Copy each line of the entries that contains the word "right".
BEGIN DATA FOR REVIEW
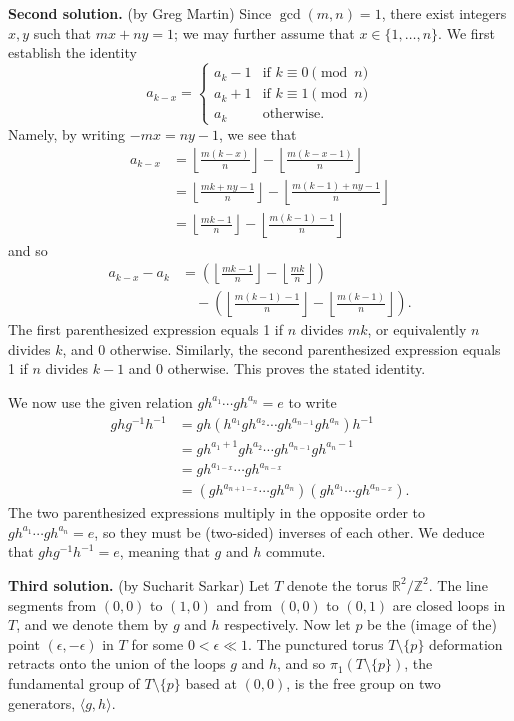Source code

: \documentclass[amssymb,twocolumn,pra,10pt,aps]{revtex4-1}
\begin{document}
\begin{itemize}
\noindent
\textbf{Second solution.} (by Greg Martin)
Since $\gcd(m,n) = 1$, there exist integers $x,y$ such that $mx + ny = 1$; we may further assume that 
$x \in \{1,\dots,n\}$. We first establish the identity
\[
a_{k-x} = \begin{cases}
a_k - 1 & \mbox{if $k \equiv 0 \pmod{n}$} \\
a_k + 1 & \mbox{if $k \equiv 1 \pmod{n}$} \\
a_k & \mbox{otherwise}.
\end{cases}
\]
Namely, by writing $-mx = ny-1$, we see that
\begin{align*}
a_{k-x} &= \left\lfloor \frac{m(k-x)}{n} \right\rfloor - \left\lfloor \frac{m(k-x-1)}{n} \right\rfloor
\\
&= \left\lfloor \frac{mk+ny-1}{n} \right\rfloor - \left\lfloor \frac{m(k-1)+ny-1}{n} \right\rfloor \\
&= \left\lfloor \frac{mk-1}{n} \right\rfloor - \left\lfloor \frac{m(k-1)-1}{n} \right\rfloor
\end{align*}
and so
\begin{align*}
a_{k-x} - a_k &= \left( \left\lfloor \frac{mk-1}{n} \right\rfloor - \left\lfloor \frac{mk}{n} \right\rfloor \right)
\\
&\quad
- \left( \left\lfloor \frac{m(k-1)-1}{n} \right\rfloor - \left\lfloor \frac{m(k-1)}{n} \right\rfloor \right).
\end{align*}
The first parenthesized expression equals 1 if $n$ divides $mk$, or equivalently $n$ divides $k$, and 0 otherwise.
Similarly, the second parenthesized expression equals 1 if $n$ divides $k-1$ and 0 otherwise. This proves the stated identity.

We now use the given relation $g h^{a_1} \cdots g h^{a_n} = e$ to write
\begin{align*}
ghg^{-1}h^{-1} &= gh(h^{a_1} g h^{a_2} \cdots gh^{a_{n-1}} g h^{a_n})h^{-1} \\
&= gh^{a_1+1} gh^{a_2} \cdots gh^{a_{n-1}} gh^{a_n-1} \\
&= gh^{a_{1-x}} \cdots gh^{a_{n-x}} \\
&= (gh^{a_{n+1-x}} \cdots gh^{a_{n}}) (gh^{a_1} \cdots gh^{a_{n-x}}).
\end{align*}
The two parenthesized expressions multiply in the opposite order to $g h^{a_1} \cdots g h^{a_n} = e$, so they must be
(two-sided) inverses of each other. We deduce that $ghg^{-1} h^{-1} = e$, meaning that $g$ and $h$ commute.

\noindent
\textbf{Third solution.} (by Sucharit Sarkar)
Let $T$ denote the torus $\mathbb{R}^2/\mathbb{Z}^2$. The line segments from $(0,0)$ to $(1,0)$ and from $(0,0)$ to $(0,1)$ are closed loops in $T$, and we denote them by $g$ and $h$ respectively. Now let $p$ be the (image of the) point $(\epsilon,-\epsilon)$ in $T$ for some $0<\epsilon\ll 1$. The punctured torus $T \setminus \{p\}$ deformation retracts onto the union of the loops $g$ and $h$, and so $\pi_1(T\setminus\{p\})$, the fundamental group of $T\setminus\{p\}$ based at $(0,0)$, is the free group on two generators, $\langle g,h\rangle$.


\end{itemize}
\end{document}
END DATA FOR REVIEW
• RESULT OF THE EXERCISE
a_{k-x} &= \left\lfloor \frac{m(k-x)}{n} \right\rfloor - \left\lfloor \frac{m(k-x-1)}{n} \right\rfloor
&= \left\lfloor \frac{mk+ny-1}{n} \right\rfloor - \left\lfloor \frac{m(k-1)+ny-1}{n} \right\rfloor \\
&= \left\lfloor \frac{mk-1}{n} \right\rfloor - \left\lfloor \frac{m(k-1)-1}{n} \right\rfloor
a_{k-x} - a_k &= \left( \left\lfloor \frac{mk-1}{n} \right\rfloor - \left\lfloor \frac{mk}{n} \right\rfloor \right)
- \left( \left\lfloor \frac{m(k-1)-1}{n} \right\rfloor - \left\lfloor \frac{m(k-1)}{n} \right\rfloor \right).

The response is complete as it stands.